§ How to complete this task:
Each line in the entries below that holds the string "from" is to be listed.

──────── The data

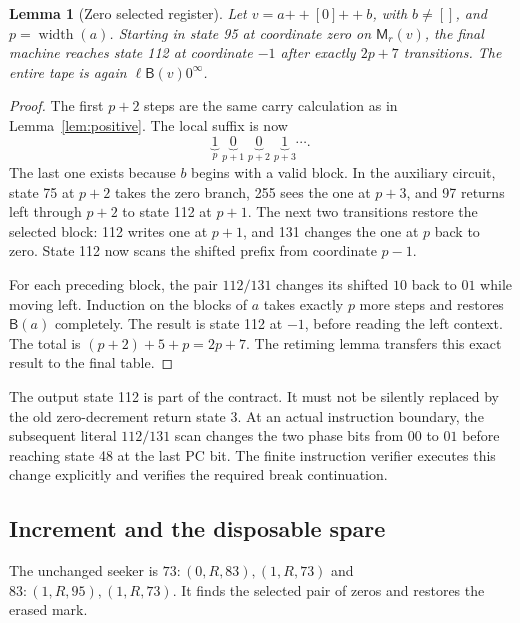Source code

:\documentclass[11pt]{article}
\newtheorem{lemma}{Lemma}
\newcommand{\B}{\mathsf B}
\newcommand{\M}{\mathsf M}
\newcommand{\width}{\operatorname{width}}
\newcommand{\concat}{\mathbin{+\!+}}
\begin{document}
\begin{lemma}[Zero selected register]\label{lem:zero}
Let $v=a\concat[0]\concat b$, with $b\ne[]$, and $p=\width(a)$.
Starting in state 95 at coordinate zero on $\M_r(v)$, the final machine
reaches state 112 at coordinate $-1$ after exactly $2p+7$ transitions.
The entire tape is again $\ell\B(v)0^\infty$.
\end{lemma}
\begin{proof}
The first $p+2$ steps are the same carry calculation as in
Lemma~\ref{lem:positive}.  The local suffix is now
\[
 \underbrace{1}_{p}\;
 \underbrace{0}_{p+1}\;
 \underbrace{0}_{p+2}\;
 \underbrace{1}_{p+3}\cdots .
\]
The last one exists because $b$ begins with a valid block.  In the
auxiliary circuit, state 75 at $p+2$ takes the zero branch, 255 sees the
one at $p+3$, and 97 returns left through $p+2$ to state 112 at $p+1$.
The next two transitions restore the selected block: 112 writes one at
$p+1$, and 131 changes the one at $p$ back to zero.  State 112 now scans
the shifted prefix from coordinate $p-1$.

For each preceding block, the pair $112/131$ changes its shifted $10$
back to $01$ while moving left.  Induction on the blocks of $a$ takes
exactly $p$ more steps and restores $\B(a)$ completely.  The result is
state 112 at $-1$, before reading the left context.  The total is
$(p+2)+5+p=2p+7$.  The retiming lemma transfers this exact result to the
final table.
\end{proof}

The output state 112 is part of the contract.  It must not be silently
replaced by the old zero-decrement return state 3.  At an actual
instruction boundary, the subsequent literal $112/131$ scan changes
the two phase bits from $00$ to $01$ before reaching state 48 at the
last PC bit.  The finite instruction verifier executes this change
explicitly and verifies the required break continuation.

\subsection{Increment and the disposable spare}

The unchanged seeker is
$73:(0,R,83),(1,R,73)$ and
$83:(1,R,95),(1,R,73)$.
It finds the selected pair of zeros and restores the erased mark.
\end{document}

────────────────
──────── The data

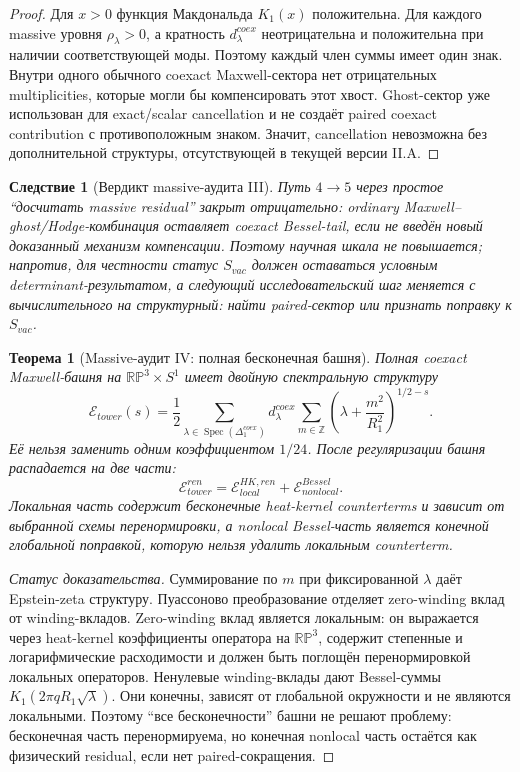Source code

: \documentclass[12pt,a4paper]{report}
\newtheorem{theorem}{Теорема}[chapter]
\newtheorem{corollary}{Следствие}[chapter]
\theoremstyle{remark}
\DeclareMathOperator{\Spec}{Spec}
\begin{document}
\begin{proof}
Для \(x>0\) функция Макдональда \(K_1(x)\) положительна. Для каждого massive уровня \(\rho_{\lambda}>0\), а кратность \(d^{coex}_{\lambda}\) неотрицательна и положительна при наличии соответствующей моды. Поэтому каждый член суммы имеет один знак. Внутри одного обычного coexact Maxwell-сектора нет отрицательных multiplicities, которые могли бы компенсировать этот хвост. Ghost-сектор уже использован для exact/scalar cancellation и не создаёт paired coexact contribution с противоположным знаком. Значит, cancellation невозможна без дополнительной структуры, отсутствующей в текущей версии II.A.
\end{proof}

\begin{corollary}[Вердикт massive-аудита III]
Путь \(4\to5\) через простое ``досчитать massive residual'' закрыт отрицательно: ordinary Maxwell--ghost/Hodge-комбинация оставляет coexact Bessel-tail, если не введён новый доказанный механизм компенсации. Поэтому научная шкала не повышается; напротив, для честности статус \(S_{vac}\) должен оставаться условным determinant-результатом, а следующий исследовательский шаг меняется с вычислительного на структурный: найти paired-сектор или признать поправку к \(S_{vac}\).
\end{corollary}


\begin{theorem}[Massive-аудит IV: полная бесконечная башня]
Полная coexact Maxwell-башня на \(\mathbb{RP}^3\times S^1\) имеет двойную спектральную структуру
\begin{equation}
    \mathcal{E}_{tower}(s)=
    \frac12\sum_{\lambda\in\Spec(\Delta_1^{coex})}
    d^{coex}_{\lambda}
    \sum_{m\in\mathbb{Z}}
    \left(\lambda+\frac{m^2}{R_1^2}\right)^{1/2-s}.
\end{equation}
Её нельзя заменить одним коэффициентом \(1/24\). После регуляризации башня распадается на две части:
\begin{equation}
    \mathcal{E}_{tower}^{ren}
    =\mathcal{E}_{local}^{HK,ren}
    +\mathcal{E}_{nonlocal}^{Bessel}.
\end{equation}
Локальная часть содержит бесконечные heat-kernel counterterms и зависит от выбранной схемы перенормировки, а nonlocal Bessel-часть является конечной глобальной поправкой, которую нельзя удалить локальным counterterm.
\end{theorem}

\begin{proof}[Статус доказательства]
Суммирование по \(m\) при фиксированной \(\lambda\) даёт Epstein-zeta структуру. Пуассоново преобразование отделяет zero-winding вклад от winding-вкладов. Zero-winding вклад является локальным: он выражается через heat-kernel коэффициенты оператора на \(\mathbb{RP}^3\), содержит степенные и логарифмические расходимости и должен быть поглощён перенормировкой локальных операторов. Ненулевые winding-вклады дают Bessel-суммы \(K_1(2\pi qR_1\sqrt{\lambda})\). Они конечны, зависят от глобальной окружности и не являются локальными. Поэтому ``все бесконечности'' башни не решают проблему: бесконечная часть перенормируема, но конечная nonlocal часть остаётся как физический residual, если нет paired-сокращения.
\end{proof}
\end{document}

────────────────

§ Response to the task:
the shifted prefix from coordinate $p-1$.
the two phase bits from $00$ to $01$ before reaching state 48 at the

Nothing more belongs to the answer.